#### Work item:
Beginning with the opening line of the entries, return every line through the one containing "at timestep t", both included, and nothing else. Omit pictures.

#### Information shown:
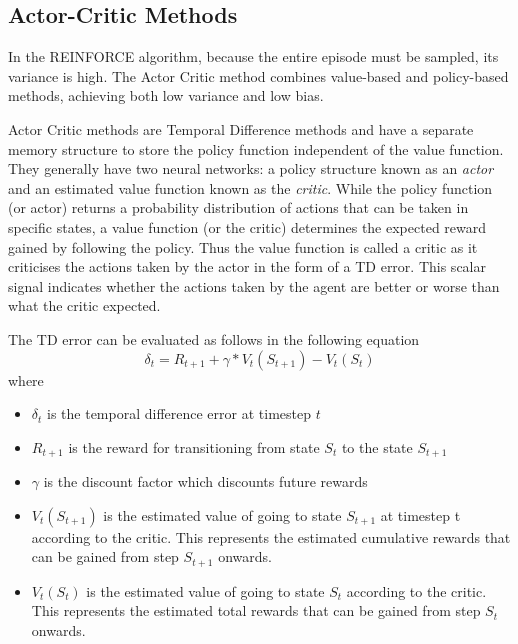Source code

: \documentclass{article}
\begin{document}
\subsection{Actor-Critic Methods}
\par In the REINFORCE algorithm, because the entire episode must be sampled, its variance is high. The Actor Critic method combines value-based and policy-based methods, achieving both low variance and low bias. 
\par Actor Critic methods are Temporal Difference methods and have a separate memory structure to store the policy function independent of the value function. They generally have two neural networks: a policy structure known as an \emph{actor} and an estimated value function known as the \emph{critic}. While the policy function (or actor) returns a probability distribution of actions that can be taken in specific states, a value function (or the critic) determines the expected reward gained by following the policy. Thus the value function is called a critic as it criticises the actions taken by the actor in the form of a TD error. This scalar signal indicates whether the actions taken by the agent are better or worse than what the critic expected. 
\par The TD error can be evaluated as follows in the following equation
\begin{equation*}
\delta_{t} = R_{t+1} + \gamma * V_t(S_{t+1})-V_t(S_t)
\end{equation*}
 where 
\begin{itemize}[itemsep=0pt]
\renewcommand\labelitemi{.}
\item $\delta_{t}$ is the temporal difference error at timestep $t$
\item $R_{t+1}$ is the reward for transitioning from state $S_t$ to the state $S_{t+1}$
\item $\gamma$ is the discount factor which discounts future rewards
\item $V_t(S_{t+1})$ is the estimated value of going to state $S_{t+1}$ at timestep t according to the critic. This represents the estimated cumulative rewards that can be gained from step $S_{t+1}$ onwards.
\item $V_t(S_t)$ is the estimated value of going to state $S_t$ according to the critic. This represents the estimated total rewards that can be gained from step $S_{t}$ onwards.
\end{itemize}
\end{document}
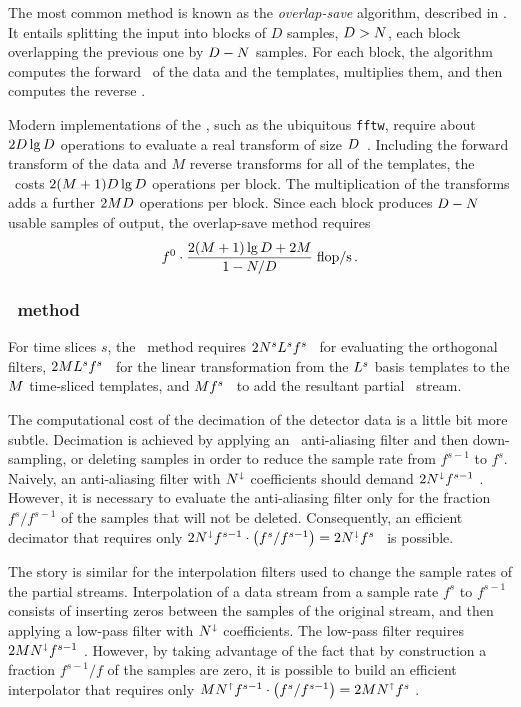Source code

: The most common \FD{} method is known as the \emph{overlap-save} algorithm, described in \citet{numerical-recipes-chapter-13}.  It entails splitting the input into blocks of $D$ samples, $D > N$, each block overlapping the previous one by $D - N$ samples.  For each block, the algorithm computes the forward \fft\ of the data and the templates, multiplies them, and then computes the reverse \fft.

Modern implementations of the \fft, such as the ubiquitous \texttt{fftw}, require about $2 D \lg D$ operations to evaluate a real transform of size $D$~\citep{Johnson:2007p9654}.  Including the forward transform of the data and $M$ reverse transforms for all of the templates, the \fft\ costs $2 (M + 1) D \lg D$ operations per block.  The multiplication of the transforms adds a further $2 M D$ operations per block.  Since each block produces $D - N$ usable samples of output, the overlap-save method requires
$$
f^0 \cdot \frac{2 (M + 1) \lg D + 2 M}{1 - N/D} \; \mathrm{flop/s} \,.
$$

\subsubsection{\lloid\ method}

For time slices $s$, the \lloid\ method requires $2 N^s L^s f^s$ \flops\ 
for evaluating the orthogonal filters, $2 M L^s f^s$ \flops\ for the 
linear transformation from the $L^s$ basis templates to the $M$ time-sliced templates, and $M f^s$ \flops\ to add the resultant partial \SNR\ stream.

The computational cost of the decimation of the detector data is a little bit more subtle.  Decimation is achieved by applying an \fir\ anti-aliasing filter and then down-sampling, or deleting samples in order to reduce the sample rate from $f^{s-1}$ to $f^s$.  Naively, an anti-aliasing filter with $N^\shortdownarrow$ coefficients should demand $2 N^\shortdownarrow f^{s-1}$ \flops.  However, it is necessary to evaluate the anti-aliasing filter only for the fraction $f^s / f^{s-1}$ of the samples that will not be deleted.  Consequently, an efficient decimator that requires only $2 N^\shortdownarrow f^{s-1} \cdot \left( f^s / f^{s-1} \right) = 2 N^\shortdownarrow f^s$ \flops\ is possible.

The story is similar for the interpolation filters used to change the sample rates of the partial \SNR{} streams.  Interpolation of a data stream from a sample rate $f^s$ to $f^{s-1}$ consists of inserting zeros between the samples of the original stream, and then applying a low-pass filter with $N^\shortdownarrow$ coefficients.  The low-pass filter requires $2 M N^\shortdownarrow f^{s-1}$ \flops.  However, by taking advantage of the fact that by construction a fraction $f^{s-1}/f$ of the samples are zero, it is possible to build an efficient interpolator that requires only $M N^\shortuparrow f^{s-1} \cdot \left( f^s / f^{s-1} \right) = 2 M N^\shortuparrow f^s$ \flops.

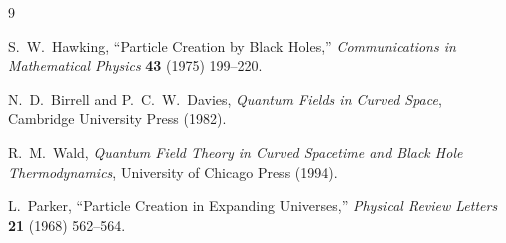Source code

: \documentclass[11pt,a4paper]{article}
\begin{document}
\begin{thebibliography}{9}

S.~W.~Hawking,
``Particle Creation by Black Holes,''
\emph{Communications in Mathematical Physics} \textbf{43} (1975) 199--220.

N.~D.~Birrell and P.~C.~W.~Davies,
\emph{Quantum Fields in Curved Space},
Cambridge University Press (1982).

R.~M.~Wald,
\emph{Quantum Field Theory in Curved Spacetime and Black Hole Thermodynamics},
University of Chicago Press (1994).

L.~Parker,
``Particle Creation in Expanding Universes,''
\emph{Physical Review Letters} \textbf{21} (1968) 562--564.
\end{thebibliography}
\end{document}
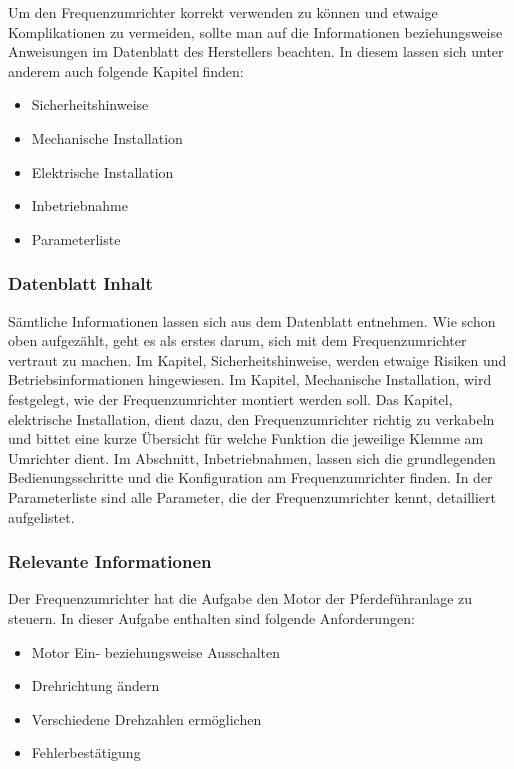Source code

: Um den Frequenzumrichter korrekt verwenden zu können und etwaige Komplikationen zu vermeiden, sollte man auf die Informationen beziehungsweise Anweisungen im Datenblatt des Herstellers beachten. In diesem lassen sich unter anderem auch folgende Kapitel finden:

\begin{itemize}
	\item{Sicherheitshinweise}
	\item{Mechanische Installation}
	\item{Elektrische Installation}
	\item{Inbetriebnahme}
	\item{Parameterliste}
\end{itemize}

\subsubsection{Datenblatt Inhalt}
\label{sec:datenblattinhalt}

Sämtliche Informationen lassen sich aus dem Datenblatt entnehmen. Wie schon oben aufgezählt, geht es als erstes darum, sich mit dem Frequenzumrichter vertraut zu machen. Im  Kapitel, Sicherheitshinweise, werden etwaige Risiken und Betriebsinformationen hingewiesen. Im Kapitel, Mechanische Installation, wird festgelegt, wie der Frequenzumrichter montiert werden soll. Das Kapitel, elektrische Installation, dient dazu, den Frequenzumrichter richtig zu verkabeln und bittet eine kurze Übersicht für welche Funktion die jeweilige Klemme am Umrichter dient. Im Abschnitt, Inbetriebnahmen, lassen sich die grundlegenden Bedienungsschritte und die Konfiguration am Frequenzumrichter finden. In der Parameterliste sind alle Parameter, die der Frequenzumrichter kennt, detailliert aufgelistet.

\subsubsection{Relevante Informationen}
\label{sec:relevanteInformationen}

Der Frequenzumrichter hat die Aufgabe den Motor der Pferdeführanlage zu steuern. In dieser Aufgabe enthalten sind folgende Anforderungen:

\begin{itemize}
	\item{Motor Ein- beziehungsweise Ausschalten}
	\item{Drehrichtung ändern}
	\item{Verschiedene Drehzahlen ermöglichen}
	\item{Fehlerbestätigung}
\end{itemize}


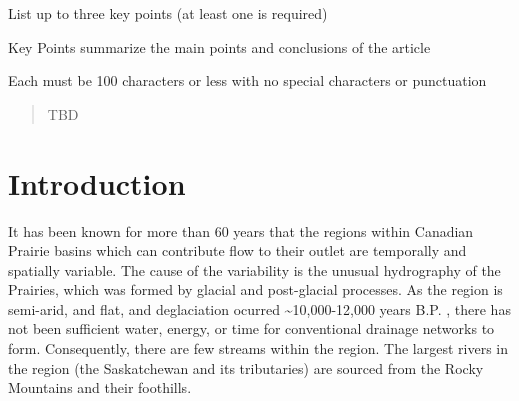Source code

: \documentclass[draft,linenumbers]{agujournal2018}
\begin{document}




\begin{keypoints}
\item List up to three key points (at least one is required)
\item Key Points summarize the main points and conclusions of the article
\item Each must be 100 characters or less with no special characters or
punctuation
\end{keypoints}

%
%


\begin{abstract}
TBD
\end{abstract}
\section{Introduction}

It has been known for more than 60 years
\citep{stichlingDRAINAGEAREAHYDROLOGIC1957} that the regions within
Canadian Prairie basins which can contribute flow to their outlet are
temporally and spatially variable. The cause of the variability is the
unusual hydrography of the Prairies, which was formed by glacial and
post-glacial processes. As the region is semi-arid, and flat, and
deglaciation ocurred \textasciitilde{}10,000-12,000 years B.P.
\citep{christiansenWisconsinanDeglaciationSouthern1979}, there has not
been sufficient water, energy, or time for conventional drainage
networks to form. Consequently, there are few streams within the region.
The largest rivers in the region (the Saskatchewan and its tributaries)
are sourced from the Rocky Mountains and their foothills.
\end{document}
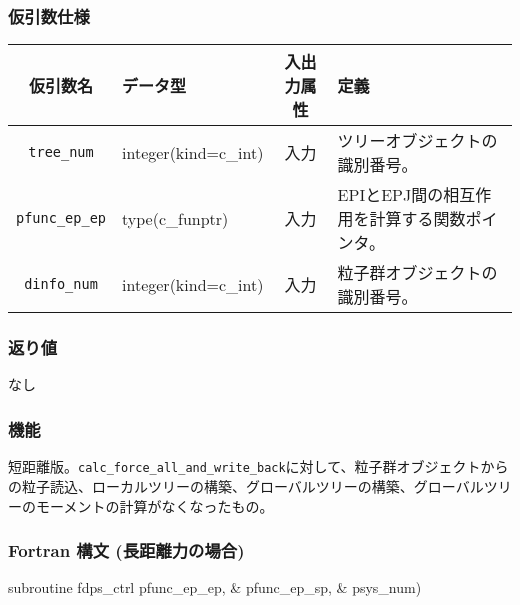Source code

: \subsubsection*{仮引数仕様}
\begin{table}[h]
\begin{tabularx}{\linewidth}{cXcX}
\toprule
\rowcolor{Snow2}
仮引数名 & データ型 & 入出力属性 & 定義 \\
\midrule
\verb|tree_num|    & integer(kind=c\_int)   & 入力     & ツリーオブジェクトの識別番号。\\
\verb|pfunc_ep_ep| & type(c\_funptr)        & 入力     & EPIとEPJ間の相互作用を計算する関数ポインタ。\\
\verb|dinfo_num|   & integer(kind=c\_int)   & 入力     & 粒子群オブジェクトの識別番号。\\
\bottomrule
\end{tabularx}
\end{table}

\subsubsection*{返り値}
なし

\subsubsection*{機能}
短距離版。\texttt{calc\_force\_all\_and\_write\_back}に対して、粒子群オブジェクトからの粒子読込、ローカルツリーの構築、グローバルツリーの構築、グローバルツリーのモーメントの計算がなくなったもの。
\clearpage

\subsubsection*{Fortran 構文 (長距離力の場合)}
\begin{screen}
\begin{spverbatim}
subroutine fdps_ctrl%
                                               pfunc_ep_ep, &
                                               pfunc_ep_sp, &
                                               psys_num)
\end{spverbatim}
\end{screen}


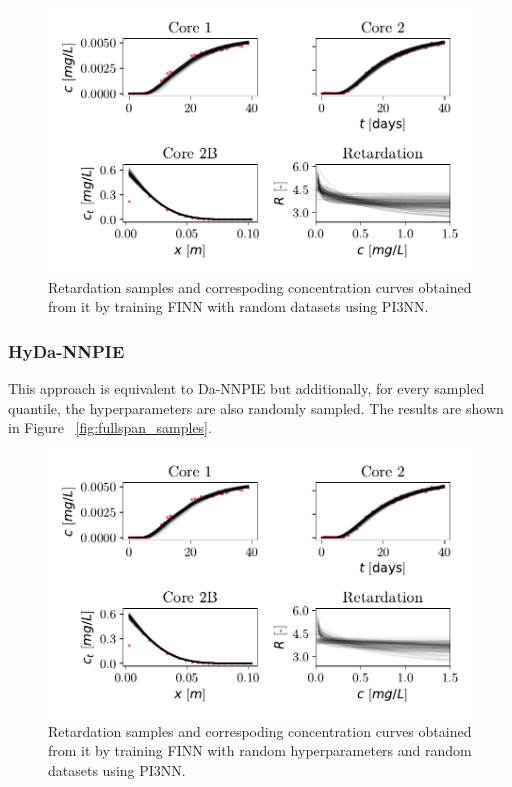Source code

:\begin{figure}[h]
    \centering
    \includegraphics{figs/finn_dataspan_samples.pdf}
    \caption{Retardation samples and correspoding concentration curves obtained from it by training FINN with random datasets using PI3NN.}
    \label{fig:dataspan_samples}
\end{figure}



\subsubsection{HyDa-NNPIE}
This approach is equivalent to Da-NNPIE but additionally, for every sampled quantile, the hyperparameters are also randomly sampled. The results are shown in Figure ~\vref{fig:fullspan_samples}.

\begin{figure}[h]
    \centering
    \includegraphics{figs/finn_fullspan_samples.pdf}
    \caption{Retardation samples and correspoding concentration curves obtained from it by training FINN with random hyperparameters and random datasets using PI3NN.}
    \label{fig:fullspan_samples}
\end{figure}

#### Solved exercise:
Source code

: \documentclass{article}
\begin{document}
\subsection{Actor-Critic Methods}
\par In the REINFORCE algorithm, because the entire episode must be sampled, its variance is high. The Actor Critic method combines value-based and policy-based methods, achieving both low variance and low bias. 
\par Actor Critic methods are Temporal Difference methods and have a separate memory structure to store the policy function independent of the value function. They generally have two neural networks: a policy structure known as an \emph{actor} and an estimated value function known as the \emph{critic}. While the policy function (or actor) returns a probability distribution of actions that can be taken in specific states, a value function (or the critic) determines the expected reward gained by following the policy. Thus the value function is called a critic as it criticises the actions taken by the actor in the form of a TD error. This scalar signal indicates whether the actions taken by the agent are better or worse than what the critic expected. 
\par The TD error can be evaluated as follows in the following equation
\begin{equation*}
\delta_{t} = R_{t+1} + \gamma * V_t(S_{t+1})-V_t(S_t)
\end{equation*}
 where 
\begin{itemize}[itemsep=0pt]
\renewcommand\labelitemi{.}
\item $\delta_{t}$ is the temporal difference error at timestep $t$
\item $R_{t+1}$ is the reward for transitioning from state $S_t$ to the state $S_{t+1}$
\item $\gamma$ is the discount factor which discounts future rewards
\item $V_t(S_{t+1})$ is the estimated value of going to state $S_{t+1}$ at timestep t according to the critic. This represents the estimated cumulative rewards that can be gained from step $S_{t+1}$ onwards.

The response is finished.